** TASK INSTRUCTIONS **
Without including any pictures, reproduce the full listing exactly.

+++ DATA FOR THIS TASK

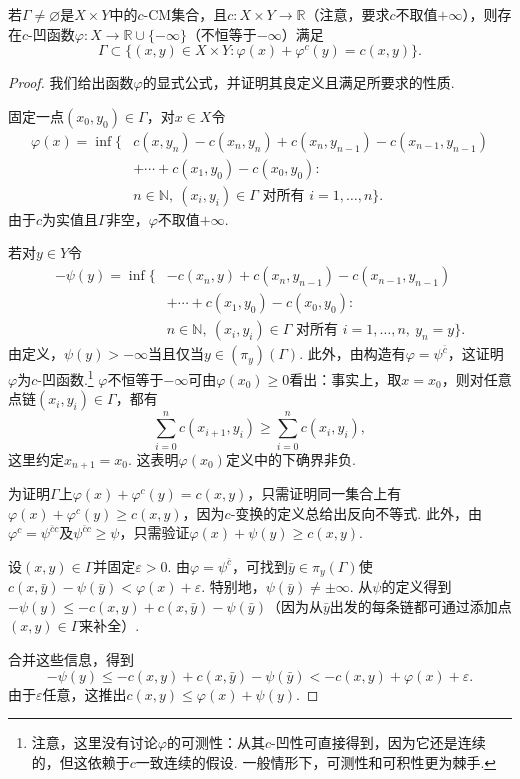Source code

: \begin{theorem}\label{obj:1.37}
若$\Gamma\ne\varnothing$是$X\times Y$中的$c$-CM集合，且$c:X\times Y\to\mathbb R$（注意，要求$c$不取值$+\infty$），则存在$c$-凹函数$\varphi:X\to\mathbb R\cup\{-\infty\}$（不恒等于$-\infty$）满足
\[
\Gamma\subset\{(x,y)\in X\times Y:\varphi(x)+\varphi^c(y)=c(x,y)\}.
\]
\end{theorem}
\begin{proof}
我们给出函数$\varphi$的显式公式，并证明其良定义且满足所要求的性质.

固定一点$(x_0,y_0)\in\Gamma$，对$x\in X$令
\begin{equation*}
\begin{aligned}
\varphi(x)=\inf\bigl\{&c(x,y_n)-c(x_n,y_n)+c(x_n,y_{n-1})-c(x_{n-1},y_{n-1})\\
&+\cdots+c(x_1,y_0)-c(x_0,y_0):\\
&n\in\mathbb N,\ (x_i,y_i)\in\Gamma\text{ 对所有 }i=1,\ldots,n\bigr\}.
\end{aligned}
\end{equation*}
由于$c$为实值且$\Gamma$非空，$\varphi$不取值$+\infty$.

若对$y\in Y$令
\begin{equation*}
\begin{aligned}
-\psi(y)=\inf\bigl\{&-c(x_n,y)+c(x_n,y_{n-1})-c(x_{n-1},y_{n-1})\\
&+\cdots+c(x_1,y_0)-c(x_0,y_0):\\
&n\in\mathbb N,\ (x_i,y_i)\in\Gamma\text{ 对所有 }i=1,\ldots,n,\ y_n=y\bigr\}.
\end{aligned}
\end{equation*}
由定义，$\psi(y)>-\infty$当且仅当$y\in(\pi_y)(\Gamma)$. 此外，由构造有$\varphi=\psi^{\bar c}$，这证明$\varphi$为$c$-凹函数.\footnote{注意，这里没有讨论$\varphi$的可测性：从其$c$-凹性可直接得到，因为它还是连续的，但这依赖于$c$一致连续的假设. 一般情形下，可测性和可积性更为棘手.} $\varphi$不恒等于$-\infty$可由$\varphi(x_0)\ge0$看出：事实上，取$x=x_0$，则对任意点链$(x_i,y_i)\in\Gamma$，都有
\[
\sum_{i=0}^n c(x_{i+1},y_i)\ge\sum_{i=0}^n c(x_i,y_i),
\]
这里约定$x_{n+1}=x_0$. 这表明$\varphi(x_0)$定义中的下确界非负.

为证明$\Gamma$上$\varphi(x)+\varphi^c(y)=c(x,y)$，只需证明同一集合上有$\varphi(x)+\varphi^c(y)\ge c(x,y)$，因为$c$-变换的定义总给出反向不等式. 此外，由$\varphi^c=\psi^{\bar c c}$及$\psi^{\bar c c}\ge\psi$，只需验证$\varphi(x)+\psi(y)\ge c(x,y)$.

设$(x,y)\in\Gamma$并固定$\varepsilon>0$. 由$\varphi=\psi^{\bar c}$，可找到$\bar y\in\pi_y(\Gamma)$使$c(x,\bar y)-\psi(\bar y)<\varphi(x)+\varepsilon$. 特别地，$\psi(\bar y)\ne\pm\infty$. 从$\psi$的定义得到$-\psi(y)\le-c(x,y)+c(x,\bar y)-\psi(\bar y)$（因为从$\bar y$出发的每条链都可通过添加点$(x,y)\in\Gamma$来补全）.

合并这些信息，得到
\[
-\psi(y)\le-c(x,y)+c(x,\bar y)-\psi(\bar y)
<-c(x,y)+\varphi(x)+\varepsilon.
\]
由于$\varepsilon$任意，这推出$c(x,y)\le\varphi(x)+\psi(y)$.
\end{proof}

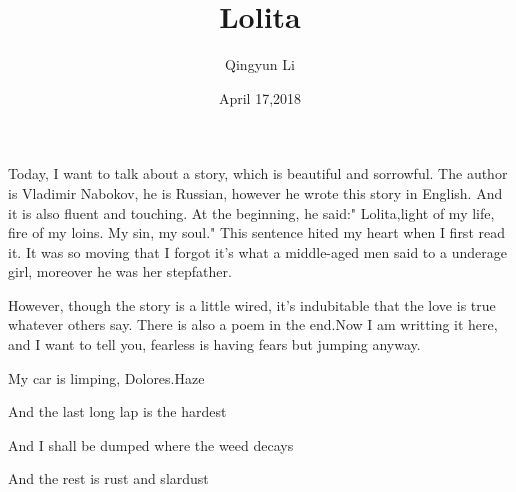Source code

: \documentclass{article}
\author{Qingyun Li}
\date{April 17,2018}
\title{Lolita}
\begin{document}
\maketitle
\par Today, I want to talk about a story, which is beautiful and sorrowful. The author is Vladimir Nabokov, he is Russian, however he wrote this story in English. And it is also fluent and touching. At the beginning, he said:" Lolita,light of my life, fire of my loins. My sin, my soul." This sentence hited my heart when I first read it. It was so moving that I forgot it's what a middle-aged men said to a underage girl, moreover he was her stepfather.
\par However, though the story is a little wired, it's indubitable that the love is true whatever others say. There is also a poem in the end.Now I am writting it here, and I want to tell you, fearless is having fears but jumping anyway.
\par My car is limping, Dolores.Haze
\par And the last long lap is the hardest
\par And I shall be dumped where the weed decays
\par And the rest is rust and slardust
\end{document}
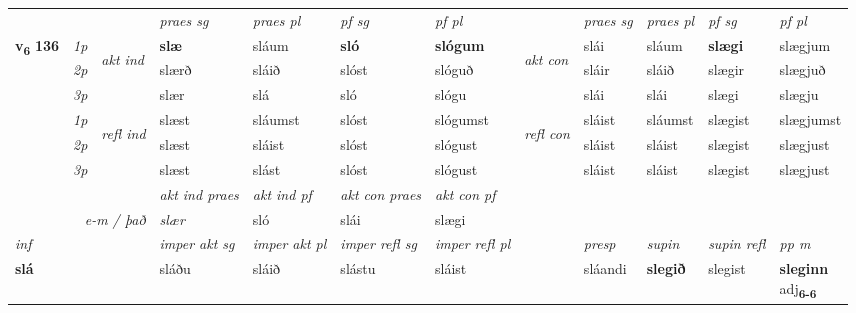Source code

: \begin{longtable}[l]{X>{\footnotesize\itshape}llXXXXlXXXX}
 & &   & \textit{praes sg}  & \textit{praes pl}    & \textit{ pf sg} & \textit{pf pl} & & \textit{praes sg}  & \textit{praes pl}    & \textit{pf sg} & \textit{pf pl }  \\ \cmidrule{4-7} \cmidrule{9-12}
 \multirow{2}{*}{{{\textbf{v{\textsubscript{6}}} \Large{\textbf{136}}}}}  & 1p & \multirow{3}{*}{\begin{turn}{90}\textit{akt ind}\end{turn}} & \textbf{slæ} & sláum & \textbf{sló} & \textbf{slógum} & \multirow{3}{*}{\begin{turn}{90}\textit{akt con}\end{turn}} &slái & sláum & \textbf{slægi} & slægjum\\*
 & 2p &  &  slærð  & sláið & slóst & slóguð & & sláir & sláið & slægir & slægjuð \\*
 & 3p &  & slær & slá & sló & slógu & & slái & slái& slægi & slægju \\*
\cmidrule{4-7} \cmidrule{9-12}
 & 1p & \multirow{3}{*}{\begin{turn}{90}\textit{refl ind}\end{turn}}  & slæst & sláumst & slóst & slógumst & \multirow{3}{*}{\begin{turn}{90}\textit{refl con}\end{turn}}  &sláist & sláumst & slægist & slægjumst \\*
 & 2p &  & slæst & sláist & slóst & slógust & &sláist & sláist & slægist & slægjust \\*
 & 3p  & & slæst & slást & slóst & slógust & & sláist & sláist& slægist & slægjust \\*
\cmidrule{4-7} \cmidrule{9-12}

   && &  \textit{akt ind praes} & \textit{akt ind pf} & \textit{akt con praes} & \textit{akt con pf} \\*
\multicolumn{3}{r}{\textit{e-m / það}} & slær & sló & slái & slægi \\*

\cmidrule{4-7}
   {\textit{inf}} & &  & \textit{imper akt sg} & \textit{imper akt pl} & \textit{imper refl sg} & \textit{imper refl pl} && \textit{presp} & \textit{supin} & \textit{supin refl} & \textit{pp m} \\*
  {\textbf{slá}} & && sláðu  & sláið & slástu & sláist && sláandi &  \textbf{slegið} & slegist & \specialcell{\textbf{sleginn} \\ adj\textbf{\textsubscript{6-6}}} \\*

\midrule


\end{longtable}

++++++

** SOLUTION FOR THIS TASK **
Source code

: \begin{theorem}\label{obj:1.37}
若$\Gamma\ne\varnothing$是$X\times Y$中的$c$-CM集合，且$c:X\times Y\to\mathbb R$（注意，要求$c$不取值$+\infty$），则存在$c$-凹函数$\varphi:X\to\mathbb R\cup\{-\infty\}$（不恒等于$-\infty$）满足
\[
\Gamma\subset\{(x,y)\in X\times Y:\varphi(x)+\varphi^c(y)=c(x,y)\}.
\]
\end{theorem}
\begin{proof}
我们给出函数$\varphi$的显式公式，并证明其良定义且满足所要求的性质.

固定一点$(x_0,y_0)\in\Gamma$，对$x\in X$令
\begin{equation*}
\begin{aligned}
\varphi(x)=\inf\bigl\{&c(x,y_n)-c(x_n,y_n)+c(x_n,y_{n-1})-c(x_{n-1},y_{n-1})\\
&+\cdots+c(x_1,y_0)-c(x_0,y_0):\\
&n\in\mathbb N,\ (x_i,y_i)\in\Gamma\text{ 对所有 }i=1,\ldots,n\bigr\}.
\end{aligned}
\end{equation*}
由于$c$为实值且$\Gamma$非空，$\varphi$不取值$+\infty$.

若对$y\in Y$令
\begin{equation*}
\begin{aligned}
-\psi(y)=\inf\bigl\{&-c(x_n,y)+c(x_n,y_{n-1})-c(x_{n-1},y_{n-1})\\
&+\cdots+c(x_1,y_0)-c(x_0,y_0):\\
&n\in\mathbb N,\ (x_i,y_i)\in\Gamma\text{ 对所有 }i=1,\ldots,n,\ y_n=y\bigr\}.
\end{aligned}
\end{equation*}
由定义，$\psi(y)>-\infty$当且仅当$y\in(\pi_y)(\Gamma)$. 此外，由构造有$\varphi=\psi^{\bar c}$，这证明$\varphi$为$c$-凹函数.\footnote{注意，这里没有讨论$\varphi$的可测性：从其$c$-凹性可直接得到，因为它还是连续的，但这依赖于$c$一致连续的假设. 一般情形下，可测性和可积性更为棘手.} $\varphi$不恒等于$-\infty$可由$\varphi(x_0)\ge0$看出：事实上，取$x=x_0$，则对任意点链$(x_i,y_i)\in\Gamma$，都有
\[
\sum_{i=0}^n c(x_{i+1},y_i)\ge\sum_{i=0}^n c(x_i,y_i),
\]
这里约定$x_{n+1}=x_0$. 这表明$\varphi(x_0)$定义中的下确界非负.

为证明$\Gamma$上$\varphi(x)+\varphi^c(y)=c(x,y)$，只需证明同一集合上有$\varphi(x)+\varphi^c(y)\ge c(x,y)$，因为$c$-变换的定义总给出反向不等式. 此外，由$\varphi^c=\psi^{\bar c c}$及$\psi^{\bar c c}\ge\psi$，只需验证$\varphi(x)+\psi(y)\ge c(x,y)$.

设$(x,y)\in\Gamma$并固定$\varepsilon>0$. 由$\varphi=\psi^{\bar c}$，可找到$\bar y\in\pi_y(\Gamma)$使$c(x,\bar y)-\psi(\bar y)<\varphi(x)+\varepsilon$. 特别地，$\psi(\bar y)\ne\pm\infty$. 从$\psi$的定义得到$-\psi(y)\le-c(x,y)+c(x,\bar y)-\psi(\bar y)$（因为从$\bar y$出发的每条链都可通过添加点$(x,y)\in\Gamma$来补全）.

合并这些信息，得到
\[
-\psi(y)\le-c(x,y)+c(x,\bar y)-\psi(\bar y)
<-c(x,y)+\varphi(x)+\varepsilon.
\]
由于$\varepsilon$任意，这推出$c(x,y)\le\varphi(x)+\psi(y)$.
\end{proof}

Source code

: \documentclass{article}
\author{Qingyun Li}
\date{April 17,2018}
\title{Lolita}
\begin{document}
\maketitle
\par Today, I want to talk about a story, which is beautiful and sorrowful. The author is Vladimir Nabokov, he is Russian, however he wrote this story in English. And it is also fluent and touching. At the beginning, he said:" Lolita,light of my life, fire of my loins. My sin, my soul." This sentence hited my heart when I first read it. It was so moving that I forgot it's what a middle-aged men said to a underage girl, moreover he was her stepfather.
\par However, though the story is a little wired, it's indubitable that the love is true whatever others say. There is also a poem in the end.Now I am writting it here, and I want to tell you, fearless is having fears but jumping anyway.
\par My car is limping, Dolores.Haze
\par And the last long lap is the hardest
\par And I shall be dumped where the weed decays
\par And the rest is rust and slardust
\end{document}
Source code

: \begin{longtable}[l]{X>{\footnotesize\itshape}llXXXXlXXXX}
 & &   & \textit{praes sg}  & \textit{praes pl}    & \textit{ pf sg} & \textit{pf pl} & & \textit{praes sg}  & \textit{praes pl}    & \textit{pf sg} & \textit{pf pl }  \\ \cmidrule{4-7} \cmidrule{9-12}
 \multirow{2}{*}{{{\textbf{v{\textsubscript{6}}} \Large{\textbf{136}}}}}  & 1p & \multirow{3}{*}{\begin{turn}{90}\textit{akt ind}\end{turn}} & \textbf{slæ} & sláum & \textbf{sló} & \textbf{slógum} & \multirow{3}{*}{\begin{turn}{90}\textit{akt con}\end{turn}} &slái & sláum & \textbf{slægi} & slægjum\\*
 & 2p &  &  slærð  & sláið & slóst & slóguð & & sláir & sláið & slægir & slægjuð \\*
 & 3p &  & slær & slá & sló & slógu & & slái & slái& slægi & slægju \\*
\cmidrule{4-7} \cmidrule{9-12}
 & 1p & \multirow{3}{*}{\begin{turn}{90}\textit{refl ind}\end{turn}}  & slæst & sláumst & slóst & slógumst & \multirow{3}{*}{\begin{turn}{90}\textit{refl con}\end{turn}}  &sláist & sláumst & slægist & slægjumst \\*
 & 2p &  & slæst & sláist & slóst & slógust & &sláist & sláist & slægist & slægjust \\*
 & 3p  & & slæst & slást & slóst & slógust & & sláist & sláist& slægist & slægjust \\*
\cmidrule{4-7} \cmidrule{9-12}

   && &  \textit{akt ind praes} & \textit{akt ind pf} & \textit{akt con praes} & \textit{akt con pf} \\*
\multicolumn{3}{r}{\textit{e-m / það}} & slær & sló & slái & slægi \\*

\cmidrule{4-7}
   {\textit{inf}} & &  & \textit{imper akt sg} & \textit{imper akt pl} & \textit{imper refl sg} & \textit{imper refl pl} && \textit{presp} & \textit{supin} & \textit{supin refl} & \textit{pp m} \\*
  {\textbf{slá}} & && sláðu  & sláið & slástu & sláist && sláandi &  \textbf{slegið} & slegist & \specialcell{\textbf{sleginn} \\ adj\textbf{\textsubscript{6-6}}} \\*

\midrule


\end{longtable}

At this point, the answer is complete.